Items listed in a dataset:
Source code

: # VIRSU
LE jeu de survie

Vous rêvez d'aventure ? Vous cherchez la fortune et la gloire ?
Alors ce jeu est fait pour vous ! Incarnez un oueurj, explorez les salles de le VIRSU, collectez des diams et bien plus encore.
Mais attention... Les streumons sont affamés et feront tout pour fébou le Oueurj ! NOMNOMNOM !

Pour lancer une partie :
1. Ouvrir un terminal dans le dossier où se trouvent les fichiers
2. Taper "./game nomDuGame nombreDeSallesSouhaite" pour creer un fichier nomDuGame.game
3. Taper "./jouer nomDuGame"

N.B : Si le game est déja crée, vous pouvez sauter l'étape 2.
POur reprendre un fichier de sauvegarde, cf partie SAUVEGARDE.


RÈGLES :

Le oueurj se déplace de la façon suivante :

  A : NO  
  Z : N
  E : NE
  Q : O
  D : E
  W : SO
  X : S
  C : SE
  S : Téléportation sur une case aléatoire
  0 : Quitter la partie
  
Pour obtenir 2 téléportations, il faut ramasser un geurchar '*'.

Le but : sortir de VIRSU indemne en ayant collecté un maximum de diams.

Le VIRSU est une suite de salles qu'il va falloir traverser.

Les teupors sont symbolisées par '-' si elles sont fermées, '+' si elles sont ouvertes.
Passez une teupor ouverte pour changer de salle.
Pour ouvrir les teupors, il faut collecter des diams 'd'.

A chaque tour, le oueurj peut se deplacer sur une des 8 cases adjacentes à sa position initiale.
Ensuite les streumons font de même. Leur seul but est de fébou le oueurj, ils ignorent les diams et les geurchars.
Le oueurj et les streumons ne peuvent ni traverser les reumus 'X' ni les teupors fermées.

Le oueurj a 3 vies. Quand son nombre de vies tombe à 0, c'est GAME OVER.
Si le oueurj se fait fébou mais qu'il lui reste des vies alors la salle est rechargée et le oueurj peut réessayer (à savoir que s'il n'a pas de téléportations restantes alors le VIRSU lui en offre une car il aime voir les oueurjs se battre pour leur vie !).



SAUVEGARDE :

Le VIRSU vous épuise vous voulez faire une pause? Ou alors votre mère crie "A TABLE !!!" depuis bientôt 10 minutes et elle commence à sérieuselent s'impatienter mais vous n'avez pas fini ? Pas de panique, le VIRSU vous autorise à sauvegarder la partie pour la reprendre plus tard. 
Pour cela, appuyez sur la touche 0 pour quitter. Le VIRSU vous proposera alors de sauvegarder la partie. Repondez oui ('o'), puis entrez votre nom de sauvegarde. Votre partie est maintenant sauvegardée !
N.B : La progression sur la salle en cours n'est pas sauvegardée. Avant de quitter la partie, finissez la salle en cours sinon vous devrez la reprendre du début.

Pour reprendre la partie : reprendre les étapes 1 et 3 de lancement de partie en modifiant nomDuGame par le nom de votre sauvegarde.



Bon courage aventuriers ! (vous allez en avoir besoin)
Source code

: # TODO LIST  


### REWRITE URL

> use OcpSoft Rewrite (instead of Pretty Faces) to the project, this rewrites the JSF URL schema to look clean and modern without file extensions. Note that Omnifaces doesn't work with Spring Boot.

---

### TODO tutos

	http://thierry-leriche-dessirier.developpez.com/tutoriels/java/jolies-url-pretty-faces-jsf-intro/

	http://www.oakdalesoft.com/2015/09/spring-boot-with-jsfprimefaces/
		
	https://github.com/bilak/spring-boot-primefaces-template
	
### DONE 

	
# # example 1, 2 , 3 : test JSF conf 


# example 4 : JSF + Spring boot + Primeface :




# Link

EXERCISE PROMPT: From the entries, copy every line in which the word "sont" occurs.

THE COMPLETED TASK:
Mais attention... Les streumons sont affamés et feront tout pour fébou le Oueurj ! NOMNOMNOM !
Les teupors sont symbolisées par '-' si elles sont fermées, '+' si elles sont ouvertes.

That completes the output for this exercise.